(WHAT YOU ARE ASKED TO DO)
Transcribe the listing from its top line through the line with "and $b - a \geq". Keep it exact, both ends included, and add nothing.

(TASK DATA)

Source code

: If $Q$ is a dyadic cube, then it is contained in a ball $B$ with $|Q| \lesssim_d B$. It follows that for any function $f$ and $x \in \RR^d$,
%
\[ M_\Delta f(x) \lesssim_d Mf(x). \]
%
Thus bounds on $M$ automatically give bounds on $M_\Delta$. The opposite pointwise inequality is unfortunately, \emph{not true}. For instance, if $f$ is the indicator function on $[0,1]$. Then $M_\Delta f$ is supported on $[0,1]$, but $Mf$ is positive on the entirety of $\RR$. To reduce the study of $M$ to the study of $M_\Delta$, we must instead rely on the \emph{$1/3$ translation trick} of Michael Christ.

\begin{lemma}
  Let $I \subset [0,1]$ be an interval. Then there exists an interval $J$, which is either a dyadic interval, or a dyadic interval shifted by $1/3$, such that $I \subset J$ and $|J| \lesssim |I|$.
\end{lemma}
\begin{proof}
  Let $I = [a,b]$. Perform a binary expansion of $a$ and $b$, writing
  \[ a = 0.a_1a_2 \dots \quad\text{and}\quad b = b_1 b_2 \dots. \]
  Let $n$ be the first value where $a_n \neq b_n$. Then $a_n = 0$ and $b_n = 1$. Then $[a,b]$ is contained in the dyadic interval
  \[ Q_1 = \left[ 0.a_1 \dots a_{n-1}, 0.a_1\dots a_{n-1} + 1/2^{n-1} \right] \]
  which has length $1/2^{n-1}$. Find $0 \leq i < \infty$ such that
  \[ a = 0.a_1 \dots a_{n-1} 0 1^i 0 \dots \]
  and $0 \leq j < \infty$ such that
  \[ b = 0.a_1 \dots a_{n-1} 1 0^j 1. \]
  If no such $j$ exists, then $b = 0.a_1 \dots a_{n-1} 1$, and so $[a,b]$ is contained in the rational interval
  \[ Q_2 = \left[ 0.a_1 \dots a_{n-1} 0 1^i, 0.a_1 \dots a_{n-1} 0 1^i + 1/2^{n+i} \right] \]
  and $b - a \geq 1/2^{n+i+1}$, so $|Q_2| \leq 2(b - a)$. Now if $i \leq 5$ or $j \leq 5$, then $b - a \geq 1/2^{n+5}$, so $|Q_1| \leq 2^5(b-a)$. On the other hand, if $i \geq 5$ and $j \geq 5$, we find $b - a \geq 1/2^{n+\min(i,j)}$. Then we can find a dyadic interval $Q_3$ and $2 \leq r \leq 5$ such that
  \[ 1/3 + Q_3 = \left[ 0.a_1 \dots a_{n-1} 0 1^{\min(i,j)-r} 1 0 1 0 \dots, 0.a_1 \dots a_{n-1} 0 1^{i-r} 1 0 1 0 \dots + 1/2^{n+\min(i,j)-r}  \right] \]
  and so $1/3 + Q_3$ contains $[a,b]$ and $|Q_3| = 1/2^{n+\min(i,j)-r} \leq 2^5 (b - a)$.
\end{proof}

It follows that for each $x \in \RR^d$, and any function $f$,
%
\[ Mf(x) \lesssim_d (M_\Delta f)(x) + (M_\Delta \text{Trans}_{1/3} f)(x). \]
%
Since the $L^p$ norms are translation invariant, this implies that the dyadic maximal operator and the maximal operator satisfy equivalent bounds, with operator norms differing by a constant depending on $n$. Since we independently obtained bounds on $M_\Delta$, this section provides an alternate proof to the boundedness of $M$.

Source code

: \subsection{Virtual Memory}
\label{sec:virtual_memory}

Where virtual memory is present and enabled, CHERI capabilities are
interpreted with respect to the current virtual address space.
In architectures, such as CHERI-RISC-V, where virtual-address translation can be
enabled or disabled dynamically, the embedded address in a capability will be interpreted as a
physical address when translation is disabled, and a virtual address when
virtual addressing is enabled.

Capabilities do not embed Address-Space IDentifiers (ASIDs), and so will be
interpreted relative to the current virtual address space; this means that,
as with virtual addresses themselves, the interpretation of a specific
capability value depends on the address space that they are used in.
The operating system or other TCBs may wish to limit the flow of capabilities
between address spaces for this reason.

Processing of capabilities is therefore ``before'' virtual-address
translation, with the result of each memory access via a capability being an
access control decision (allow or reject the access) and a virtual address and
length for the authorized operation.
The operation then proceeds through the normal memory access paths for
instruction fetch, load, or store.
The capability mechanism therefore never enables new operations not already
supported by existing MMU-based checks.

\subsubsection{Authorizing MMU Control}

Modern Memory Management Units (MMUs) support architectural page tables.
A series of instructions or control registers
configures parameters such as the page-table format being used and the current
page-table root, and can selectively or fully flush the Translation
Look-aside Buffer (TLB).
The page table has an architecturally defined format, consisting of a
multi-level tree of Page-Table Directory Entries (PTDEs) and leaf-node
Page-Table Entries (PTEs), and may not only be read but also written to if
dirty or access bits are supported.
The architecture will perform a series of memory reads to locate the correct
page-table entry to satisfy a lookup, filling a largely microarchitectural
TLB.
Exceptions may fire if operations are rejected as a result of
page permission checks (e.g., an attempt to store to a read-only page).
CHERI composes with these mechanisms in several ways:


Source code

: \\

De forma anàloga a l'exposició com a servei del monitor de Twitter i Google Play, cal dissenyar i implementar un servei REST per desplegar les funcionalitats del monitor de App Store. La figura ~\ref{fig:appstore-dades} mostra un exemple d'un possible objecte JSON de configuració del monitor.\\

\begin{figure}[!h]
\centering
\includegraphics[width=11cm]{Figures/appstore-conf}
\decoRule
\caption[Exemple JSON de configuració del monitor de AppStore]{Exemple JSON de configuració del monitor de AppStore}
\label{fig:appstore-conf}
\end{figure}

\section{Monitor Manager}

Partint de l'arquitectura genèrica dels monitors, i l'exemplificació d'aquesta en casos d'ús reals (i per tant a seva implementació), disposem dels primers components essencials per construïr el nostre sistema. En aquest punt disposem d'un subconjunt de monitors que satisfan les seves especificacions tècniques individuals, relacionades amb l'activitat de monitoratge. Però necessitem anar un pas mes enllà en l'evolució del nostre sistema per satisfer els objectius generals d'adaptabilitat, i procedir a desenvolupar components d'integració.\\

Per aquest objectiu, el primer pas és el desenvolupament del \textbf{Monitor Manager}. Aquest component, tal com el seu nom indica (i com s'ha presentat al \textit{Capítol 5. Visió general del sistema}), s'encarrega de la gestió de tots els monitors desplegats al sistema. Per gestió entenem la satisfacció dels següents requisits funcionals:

(RESULT OF THE EXERCISE)
Source code

: If $Q$ is a dyadic cube, then it is contained in a ball $B$ with $|Q| \lesssim_d B$. It follows that for any function $f$ and $x \in \RR^d$,
%
\[ M_\Delta f(x) \lesssim_d Mf(x). \]
%
Thus bounds on $M$ automatically give bounds on $M_\Delta$. The opposite pointwise inequality is unfortunately, \emph{not true}. For instance, if $f$ is the indicator function on $[0,1]$. Then $M_\Delta f$ is supported on $[0,1]$, but $Mf$ is positive on the entirety of $\RR$. To reduce the study of $M$ to the study of $M_\Delta$, we must instead rely on the \emph{$1/3$ translation trick} of Michael Christ.

\begin{lemma}
  Let $I \subset [0,1]$ be an interval. Then there exists an interval $J$, which is either a dyadic interval, or a dyadic interval shifted by $1/3$, such that $I \subset J$ and $|J| \lesssim |I|$.
\end{lemma}
\begin{proof}
  Let $I = [a,b]$. Perform a binary expansion of $a$ and $b$, writing
  \[ a = 0.a_1a_2 \dots \quad\text{and}\quad b = b_1 b_2 \dots. \]
  Let $n$ be the first value where $a_n \neq b_n$. Then $a_n = 0$ and $b_n = 1$. Then $[a,b]$ is contained in the dyadic interval
  \[ Q_1 = \left[ 0.a_1 \dots a_{n-1}, 0.a_1\dots a_{n-1} + 1/2^{n-1} \right] \]
  which has length $1/2^{n-1}$. Find $0 \leq i < \infty$ such that
  \[ a = 0.a_1 \dots a_{n-1} 0 1^i 0 \dots \]
  and $0 \leq j < \infty$ such that
  \[ b = 0.a_1 \dots a_{n-1} 1 0^j 1. \]
  If no such $j$ exists, then $b = 0.a_1 \dots a_{n-1} 1$, and so $[a,b]$ is contained in the rational interval
  \[ Q_2 = \left[ 0.a_1 \dots a_{n-1} 0 1^i, 0.a_1 \dots a_{n-1} 0 1^i + 1/2^{n+i} \right] \]
  and $b - a \geq 1/2^{n+i+1}$, so $|Q_2| \leq 2(b - a)$. Now if $i \leq 5$ or $j \leq 5$, then $b - a \geq 1/2^{n+5}$, so $|Q_1| \leq 2^5(b-a)$. On the other hand, if $i \geq 5$ and $j \geq 5$, we find $b - a \geq 1/2^{n+\min(i,j)}$. Then we can find a dyadic interval $Q_3$ and $2 \leq r \leq 5$ such that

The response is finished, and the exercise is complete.